A. S. Pranati of Deccan Herald gave 2/5 stars and wrote "Yuva is an action-packed entertainer, but is let down by too many elements." Prathiba Joy of OTTplay gave 1.5/5 stars and wrote "The story of director Santhosh Ananddram's debut vehicle for Yuva Rajkumar only picks up in the second half, and doesn't have much meat to chew on."

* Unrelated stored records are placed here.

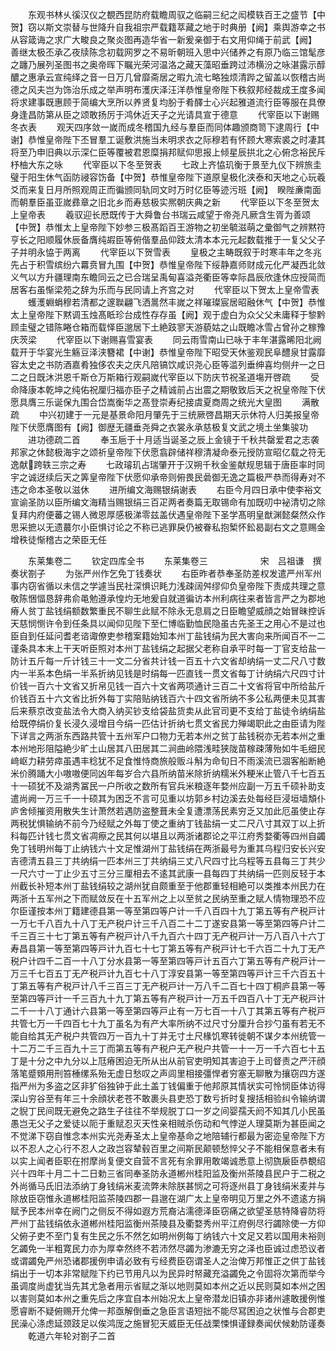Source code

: <!-- { "loadSidebar": true } -->
　　东观书林乆徯汉仪之覩西昆防府载瞻周驭之临嗣三纪之闳模轶百王之盛节【中贺】窃以斯文崇替与世降升自我祖宗严载籍萃藏之地于时典册【阙】乘舆游幸之书从容箴诲之求广大畯良之聚炎图再造华省一新爰亲御于右文用仰绳于前武【阙】　善继太极丕承乙夜牍陈念初载网罗之不易昕朝班入思中兴储养之有原乃临三馆髦彦之躔乃展列圣图书之奥帝晖下瞩光荣河温洛之藏天藻昭垂跨过沛横汾之咏湛露示醇醲之惠承云宣纯绎之音一日万几曾靡斋居之暇九流七略独烦清跸之留盖以恢稽古尚德之风夫岂为饰治乐成之举声明布濩庆泽汪洋恭惟皇帝陛下秩叙邦经裁成王度多闻将求建事既惠顾于简编大烹所以养贤复均朌于肴醳士心兴起雅道流行臣等服在具僚身逢昌防第从臣之颂敢扬厉于鸿休近天子之光请具宣于德意
　　代宰臣以下谢赐冬衣表
　　观天四序敛一嵗而成冬稽国九经与羣臣而同体趣颁商笥下逮周行【中谢】恭惟皇帝陛下丕冒羣工诞敷洪施当未明求衣之际穆若有怀顾大寒索裘之时凄其将至乃申旧典以示深仁臣等覆被君恩糜捐邦赋仰思报上倾星辰拱北之心俯念裕民斥杼柚大东之咏
　　代宰臣以下冬至贺表
　　七政上齐恊玑衡于景至九仪下辨旅圭璧于阳生休气函防祲容饬备【中贺】恭惟皇帝陛下道原皇极化浃泰和天地之心玩羲爻而来复日月所照观周正而徧颁同轨同文时万时亿臣等迹污班【阙】　睽陛亷南面而朝羣臣虽亚嵗彞章之旧北乡而寿慈极实熈朝庆典之新
　　代宰臣以下冬至贺太上皇帝表
　　羲驭迎长厯既传于大舜鲁台书瑞云咸望于帝尧凡厥含生胥为善颂【中贺】恭惟太上皇帝陛下妙参三极髙蹈百王游物之初坐毓滋萌之彚御气之辨黙符亨长之阳顺履休辰备膺纯嘏臣等俯偕羣品仰跂太清本本元元起数载推于一复父父子子并明永恊于两离
　　代宰臣以下贺雪表
　　皇极之主畴既叙于时寒丰年之冬兆先占于积雪缤纷六羃贲冒九围【中贺】恭惟皇帝陛下绥静嘉师财成元化严凝西北敛义气以方升疆理南东瞻同云之已合瑞呈禹甸喜溢尧衢臣等幸际昌辰欣逢休应授简而居客右虽惭梁苑之辞为乐而与民同请上齐宫之对
　　代宰臣以下贺太上皇帝雪表
　　蠖濩蜵蜎穆若清都之邃聫翩飞洒暠然丰嵗之祥璀璨宸居昭融休气【中贺】恭惟太上皇帝陛下黙调玉烛髙眡珍台成性存存虽【阙】观于虚白为众父父未庸释于黎黔顾圭璧之错陈睠仓箱而载怿臣邈居下土絶跂寥天游藐姑之山既瞻冰雪占曾孙之稼豫庆茨梁
　　代宰臣以下谢赐喜雪宴表
　　同云雨雪南山已咏于丰年湛露晞阳北阙载开于华宴光生觞豆泽浃簪裙【中谢】恭惟皇帝陛下昭受天休鉴观民阜醴泉甘露靡容太史之书防酒嘉肴独侈农夫之庆凡陪镐饮咸识尧心臣等滥列垂绅喜均侧弁一之日二之日既沐洪恩千斯仓万斯箱行观嗣嵗代宰臣以下防庆节祝圣道塲开啓疏
　　受命降康本乾坤之纯佑祝厘归福亦臣子之精诚前占出震之期敬致后天之祝皇帝陛下伏愿具膺三乐诞保九围合岱嵩衡华之髙登崇寿纪接虞夏商周之统光大皇图
　　满散疏
　　中兴初建于一元是基景命阳月肇先于三统厥啓昌期天示休符人归美报皇帝陛下伏愿膺图有【阙】御歴无疆垂尧舜之衣裳永承慈极复文武之境土坐集骏功
　　进功德疏二首
　　奉玉巵于十月适当诞圣之辰上金镜于千秋共罄爱君之志袭邦家之休懿极海宇之颂祈皇帝陛下伏愿翕辟储祥穆清凝命泰元授防宣昭亿载之符无逸献跨轶三宗之寿
　　七政璿玑占瑞肇开于汉朔千秋金鉴献规思辑于唐臣率时同宇之诚迓续后天之筭皇帝陛下伏愿仰承帝则俯畏民碞御无逸之篇极严恭而得寿对不违之命本圣敬以滋休
　　进所编文海赐银绢谢表
　　右臣今月四日承中使李裕文宣谕圣防以臣所编文海精当赐银绢三百疋两者奏篇无取锡命有加既叨中袐清切之除复拜内府便蕃之锡人微恩厚感极涕零兹盖伏遇皇帝陛下圣学髙明皇猷渊懿粲然众作思采摭以无遗蕞尔小臣惧讨论之不称已逃罪戾仍被眷私抱椠怀鈆曷副右文之意赐金增秩徒惭稽古之荣臣无任










　　东莱集卷二
　　钦定四库全书
　　东莱集卷三　　　　　　宋　吕祖谦　撰奏状劄子
　　为张严州作乞免丁钱奏状
　　右臣昨者恭奉圣防差权发遣严州军州事内窃省循以未信之学遽当民社深惧识眊力浅疎阔舛缪仰负皇帝陛下责成共理之意敬陈悃愊恳辞弗俞黾勉遵承惶灼无地爰自就道徧访本州利病往来者皆言严之为郡地瘠人贫丁盐钱绢额数繁重民不聊生此赋不除永无息肩之日臣瞻望威顔之始冒昧控诉天慈悯恻许令到任条具以闻仰见陛下至仁博临勤恤民隐虽古先圣王之用心不是过也臣自到任延问耆老谘诹僚吏参稽案籍始知本州丁盐钱绢为民大害向来所闻百不一二谨条具本末上干天听臣照对本州丁盐钱绢之起据父老称自承平时每一丁官支给盐一防计五斤每一斤计钱三十一文二分省共计钱一百五十六文省却纳绢一丈二尺八寸数内一半系本色绢一半系折纳见钱是时绢每一匹直钱一贯文省每丁计纳绢六尺四寸计价钱一百六十文省又折帛见钱一百六十文省两项通计三百二十文省将官中所给盐斤价钱百五十六文省比折外每丁实陪贴纳钱百六十四文省所纳不多公私两便未见其害后来蔡京改变盐法令大商入纳买钞支给袋盐货卖从此官司更不支给丁盐徒令纳绢盐给既停绢价复长浸久浸增目今绢一匹估计折纳七贯文省民力殚竭职此之由臣请为陛下详言之两浙东西路共管十五州军户口物力无若本州之贫丁盐钱税亦无若本州之重本州地形阻隘絶少旷土山居其八田居其二涧曲岭隈浅畦狭陇苗稼疎薄殆如牛毛细民﨑岖力耕劳瘁虽遇丰稔犹不足食惟恃商旅般贩斗斛为命旬日不雨溪流已涸客船断絶米价腾踊大小嗷嗷便同凶年每岁合六县所纳苗米除折纳糯米外粳米止管八千七百五十一硕犹不及湖秀冨民一户所收之数所有官兵米粮逐年婺州应副一万五千硕补助支遣尚阙一万三千一十硕其为困乏不言可见重以坊郭乡村边溪去处每经巨浸垣墙頽仆庐舍倾摧资用散失生计萧然若遇防盗整葺未全复遭漂荡民素穷乏又加此厄虽使止存两税犹惧输纳不前今乃经赋之外每丁使之重纳丁钱盐绢一丈二尺八寸其双丁以上折科每匹计钱七贯文省凋瘵之民其何以堪且以两浙诸郡论之平江府秀婺衢等四州自蠲免丁钱明州每丁止纳钱六十文足惟湖州丁盐钱绢在两浙最号为重其乌程归安长兴安吉德清五县三丁共纳绢一匹本州三丁共纳绢三丈八尺四寸比乌程等五县每三丁共少一尺六寸一丁止少五寸三分三厘相去不逺其武康一县每四丁共纳绢一匹则反轻于本州截长补短本州丁盐钱绢较之湖州犹自颇重至于他郡重轻相絶可以类推本州民力在两浙十五军州之下而赋敛反在十五军州之上以至贫之民纳至重之赋人情物理恐不应尔臣谨按本州丁籍建德县第一等至第四等户计一千八百四十九丁第五等有产税戸计一万七千八百九十八丁无产税户计三千八百二十二丁遂安县第一等至第四等户计二千三百三十七丁第五等有产税戸计八千九百六十四丁无产税戸计一万八百八十六丁寿昌县第一等至第四等戸计九百七十七丁第五等有产税戸计七千六百二十九丁无产税户计四千二百一十八丁分水县第一等至第四等戸计五百六丁第五等有产税戸计一万三千七百五丁无产税戸计九百七十八丁淳安县第一等至第四等戸计三千六百五十丁第五等有产税戸计八千三百三丁无产税戸计一万八千二百七十四丁桐庐县第一等至第四等戸计一千三百九十九丁第五等有产税戸计一万五千四百八十丁无产税戸计二千一十八丁通计六县第一等至第四等戸止有一万七百一十八丁其第五等有产税戸共管七万一千四百七十九丁虽名为有产大率所纳不过尺寸分厘升合抄勺虽有若无不能自给其无产税户共管四万一百九十丁并无寸土尺椽饥寒转徙朝不谋夕本州统管一十二万二千三百九十三丁而第五等有产税户无产税户共管一十一万一千六百七十五丁是十分之中九分以上尫瘠困迫无所从出从前官吏明知其害迫于上司督责之严汗顔落笔蹙頞用刑笞棰缧系殆无虚日愁叹之声闾里相接彊悍者穷塞无聊散为攘窃四方遂指严州为多盗之区非犷俗独钟于此土盖丁钱偏重于他邦原其情状实可怜悯臣体访得深山穷谷至有年三十余顔状老苍不敢裹头县吏恐丁数亏折时复搜括相验纠令输纳谓之貎丁民间既无避免之路生子往往不举规脱丁口一岁之间婴孺夭阏不知其几小民虽愚岂无父子之爱徒以阨于重赋忍灭天性亲相贼杀伤动和气悖逆人理莫斯为甚臣闻之不觉涕下窃自惟念本州实光尧寿圣太上皇帝基命之地陪辅行都最为密迩皇帝陛下方以不忍人之心行不忍人之政岂容辇毂百里之间斯民颠顿愁悴父子不能相保意者未有以实上闻者臣职在拊摩尚复便文自营不言死有余罪用敢竭诚悉意上彻旒扆臣恭覩绍兴十四年十月二十二日勅三省同奉圣防永道郴州桂阳监及衡州茶陵县民户于二税之外尚循马氏旧法添纳丁身钱绢米麦流弊未除朕甚悯之可将逐州县丁身钱绢米麦并与除放臣窃惟永道郴桂阳监茶陵四郡一县邈在湖广太上皇帝明见万里之外不遗逺方捐赋予民本州幸在阙门之侧反不得如遐方荒裔沾濡德泽臣窃痛之欲望圣慈特降睿防将严州丁盐钱绢依永道郴州桂阳监衡州茶陵县及衢婺秀州平江府例尽行蠲除使一方仰父俯子吏不至门复有生民之乐不然乞如明州例每丁纳钱六十文足又若以国用未裕则乞蠲免一半粗寛民力亦为厚幸然终不若沛然尽蠲为渗漉无穷之泽也臣诚过虑恐议者或谓蠲免严州恐诸郡援例申请必致有亏经费臣窃谓圣人之治俾万邦惟正之供丁盐钱绢出于一切本非常赋陛下约已节用凡以为民异时帑藏充溢蠲免之令固将次第而举今虽调度尚虚犹当先其尤急者用示省赋之渐以地则莫如本州之近以民则莫如本州之困以害则莫如本州之重先后之序宜自本州始况太上皇帝潜龙旧镇亦非诸州遽敢援例惟愿睿断不疑俯赐开允俾一邦亟解倒垂之急臣言语短拙不能尽冩困迫之状惟与合郡吏民澡心涤虑延颈跂足以俟鸿厐之施冒犯天威臣无任战栗悚惧谨録奏闻伏候勅防谨奏
　　乾道六年轮对劄子二首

Vivek M. V. of The Hindu wrote "The debutant actor is dashing in action sequences, but director Santhosh Ananddram's routine story stops this film from being an all-out entertainer." Swaroop Kodur of Film Companion wrote "Yuva is an interesting film and has many memorable moments to its name, but the film is definitely not greater than the sum of its parts."

===Box office===
The first day worldwide gross was speculated to be around ₹4–5 crore. However, the tracked figures estimate the first weekend net collections to be ₹6 crores. The net collection of the film was reported to be ₹10.81 crores for the first two weeks. The final collections were reported to be ₹19.40 crores.